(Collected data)

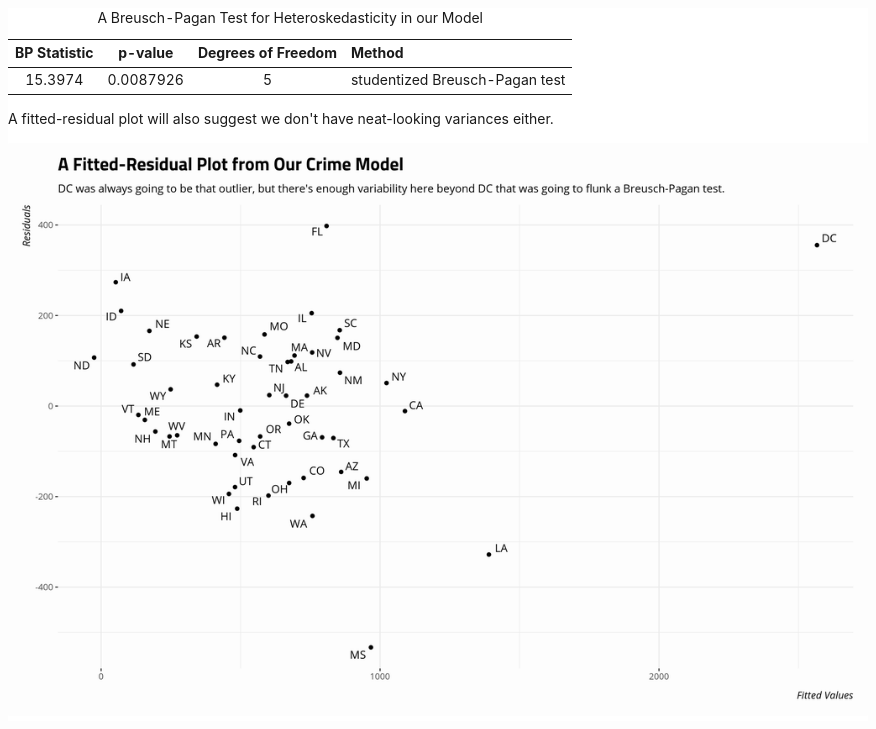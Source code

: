 <table id="stevetable">
<caption>A Breusch-Pagan Test for Heteroskedasticity in our Model</caption>
 <thead>
  <tr>
   <th style="text-align:center;"> BP Statistic </th>
   <th style="text-align:center;"> p-value </th>
   <th style="text-align:center;"> Degrees of Freedom </th>
   <th style="text-align:left;"> Method </th>
  </tr>
 </thead>
<tbody>
  <tr>
   <td style="text-align:center;"> 15.3974 </td>
   <td style="text-align:center;"> 0.0087926 </td>
   <td style="text-align:center;"> 5 </td>
   <td style="text-align:left;"> studentized Breusch-Pagan test </td>
  </tr>
</tbody>
</table>

A fitted-residual plot will also suggest we don't have neat-looking variances either.

![plot of chunk fitted-resid-plot-crime-data](/images/fitted-resid-plot-crime-data-1.png)
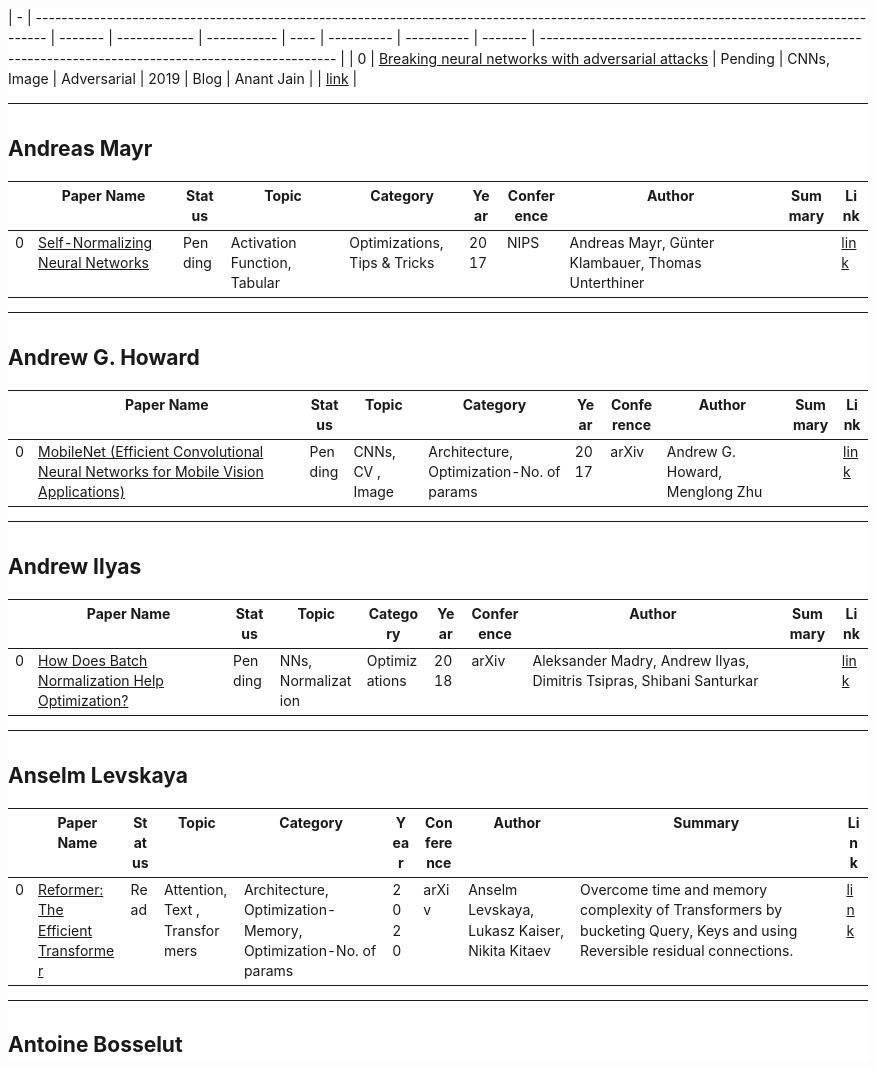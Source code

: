 | - | --------------------------------------------------------------------------------------------------------------------------------------- | ------- | ------------ | ----------- | ---- | ---------- | ---------- | ------- | ----------------------------------------------------------------------------------------------------- |
| 0 | [Breaking neural networks with adversarial attacks](Research_Papers_Anubhav_Reads/Breaking_neural_networks_with_adversarial_attacks.md) | Pending | CNNs, Image  | Adversarial | 2019 | Blog       | Anant Jain |         | [link](https://towardsdatascience.com/breaking-neural-networks-with-adversarial-attacks-f4290a9a45aa) |


---

## Andreas Mayr

|   | Paper Name                                                                                            | Status  | Topic                        | Category                     | Year | Conference | Author                                             | Summary | Link                                                                           |
| - | ----------------------------------------------------------------------------------------------------- | ------- | ---------------------------- | ---------------------------- | ---- | ---------- | -------------------------------------------------- | ------- | ------------------------------------------------------------------------------ |
| 0 | [Self-Normalizing Neural Networks](Research_Papers_Anubhav_Reads/Self-Normalizing_Neural_Networks.md) | Pending | Activation Function, Tabular | Optimizations, Tips & Tricks | 2017 | NIPS       | Andreas Mayr, Günter Klambauer, Thomas Unterthiner |         | [link](https://papers.nips.cc/paper/6698-self-normalizing-neural-networks.pdf) |


---

## Andrew G. Howard

|   | Paper Name                                                                                                                                                               | Status  | Topic             | Category                                 | Year | Conference | Author                         | Summary | Link                                     |
| - | ------------------------------------------------------------------------------------------------------------------------------------------------------------------------ | ------- | ----------------- | ---------------------------------------- | ---- | ---------- | ------------------------------ | ------- | ---------------------------------------- |
| 0 | [MobileNet (Efficient Convolutional Neural Networks for Mobile Vision Applications)](Research_Papers_Anubhav_Reads/MobileNet_Efficient_Convolutional_Neural_Networks.md) | Pending | CNNs, CV , Image  | Architecture, Optimization-No. of params | 2017 | arXiv      | Andrew G. Howard, Menglong Zhu |         | [link](https://arxiv.org/abs/1704.04861) |


---

## Andrew Ilyas

|   | Paper Name                                                                                                                         | Status  | Topic              | Category      | Year | Conference | Author                                                              | Summary | Link                                     |
| - | ---------------------------------------------------------------------------------------------------------------------------------- | ------- | ------------------ | ------------- | ---- | ---------- | ------------------------------------------------------------------- | ------- | ---------------------------------------- |
| 0 | [How Does Batch Normalization Help Optimization?](Research_Papers_Anubhav_Reads/How_Does_Batch_Normalization_Help_Optimization.md) | Pending | NNs, Normalization | Optimizations | 2018 | arXiv      | Aleksander Madry, Andrew Ilyas, Dimitris Tsipras, Shibani Santurkar |         | [link](https://arxiv.org/abs/1805.11604) |


---

## Anselm Levskaya

|   | Paper Name                                                                                                 | Status | Topic                          | Category                                                      | Year | Conference | Author                                        | Summary                                                                                                                 | Link                                     |
| - | ---------------------------------------------------------------------------------------------------------- | ------ | ------------------------------ | ------------------------------------------------------------- | ---- | ---------- | --------------------------------------------- | ----------------------------------------------------------------------------------------------------------------------- | ---------------------------------------- |
| 0 | [Reformer: The Efficient Transformer](Research_Papers_Anubhav_Reads/Reformer_The_Efficient_Transformer.md) | Read   | Attention, Text , Transformers | Architecture, Optimization-Memory, Optimization-No. of params | 2020 | arXiv      | Anselm Levskaya, Lukasz Kaiser, Nikita Kitaev | Overcome time and memory complexity of Transformers by bucketing Query, Keys and using Reversible residual connections. | [link](https://arxiv.org/abs/2001.04451) |


---

## Antoine Bosselut
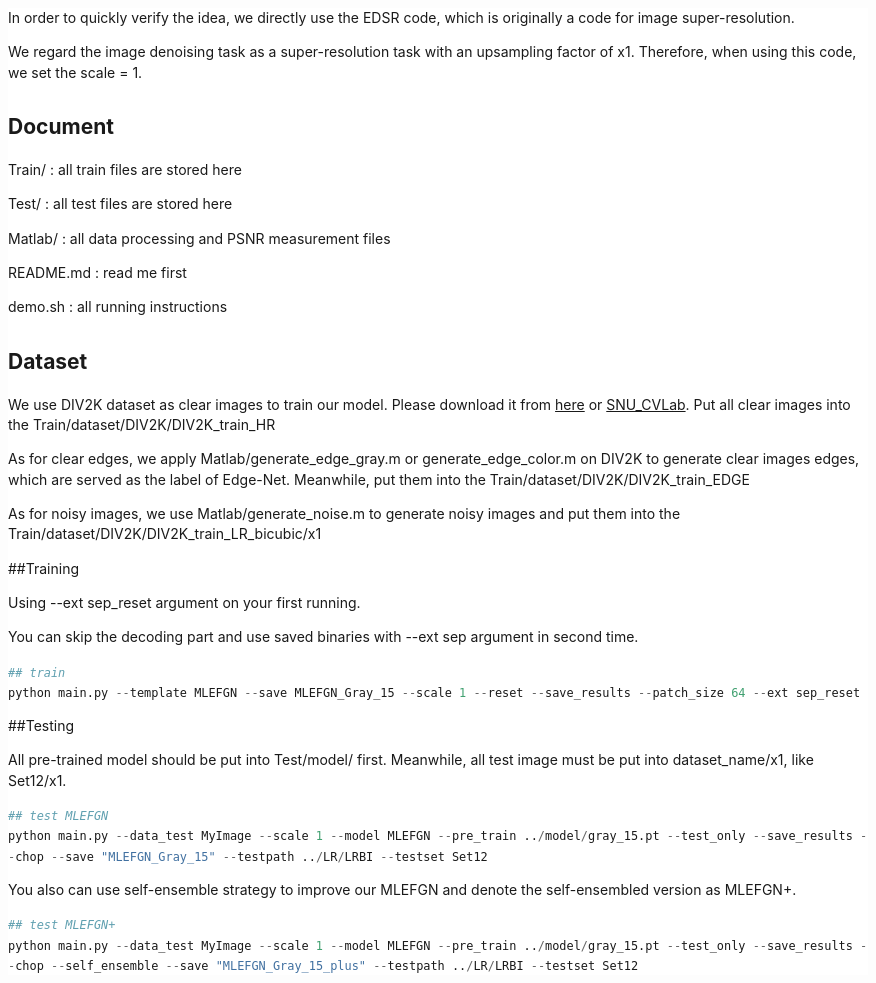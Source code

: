 In order to quickly verify the idea, we directly use the EDSR code, which is originally a code for image super-resolution.

We regard the image denoising task as a super-resolution task with an upsampling factor of x1. Therefore, when using this code, we set the scale = 1.

## Document

Train/         : all train files are stored here

Test/          : all test files are stored here

Matlab/        : all data processing and PSNR measurement files

README.md      : read me first

demo.sh        : all running instructions

## Dataset

We use DIV2K dataset as clear images to train our model. Please download it from <a href="https://data.vision.ee.ethz.ch/cvl/DIV2K/">here</a>  or  <a href="https://cv.snu.ac.kr/research/EDSR/DIV2K.tar">SNU_CVLab</a>. Put all clear images into the Train/dataset/DIV2K/DIV2K_train_HR

As for clear edges, we apply Matlab/generate_edge_gray.m or generate_edge_color.m on DIV2K to generate clear images edges, which are served as the label of Edge-Net. Meanwhile, put them into the Train/dataset/DIV2K/DIV2K_train_EDGE

As for noisy images, we use Matlab/generate_noise.m to generate noisy images and put them into the Train/dataset/DIV2K/DIV2K_train_LR_bicubic/x1

##Training

Using --ext sep_reset argument on your first running. 

You can skip the decoding part and use saved binaries with --ext sep argument in second time.

```python
## train
python main.py --template MLEFGN --save MLEFGN_Gray_15 --scale 1 --reset --save_results --patch_size 64 --ext sep_reset
```

##Testing

All pre-trained model should be put into Test/model/ first. Meanwhile, all test image must be put into dataset_name/x1,  like Set12/x1.

```python
## test MLEFGN
python main.py --data_test MyImage --scale 1 --model MLEFGN --pre_train ../model/gray_15.pt --test_only --save_results --chop --save "MLEFGN_Gray_15" --testpath ../LR/LRBI --testset Set12
```

You also can use self-ensemble strategy to improve our MLEFGN and denote the self-ensembled version as MLEFGN+.

```python
## test MLEFGN+
python main.py --data_test MyImage --scale 1 --model MLEFGN --pre_train ../model/gray_15.pt --test_only --save_results --chop --self_ensemble --save "MLEFGN_Gray_15_plus" --testpath ../LR/LRBI --testset Set12
```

- YOUR INSTRUCTIONS: Report how many lines of the data above include "center", giving the number and no other words.

- RESPONSE TO THE EXERCISE: 6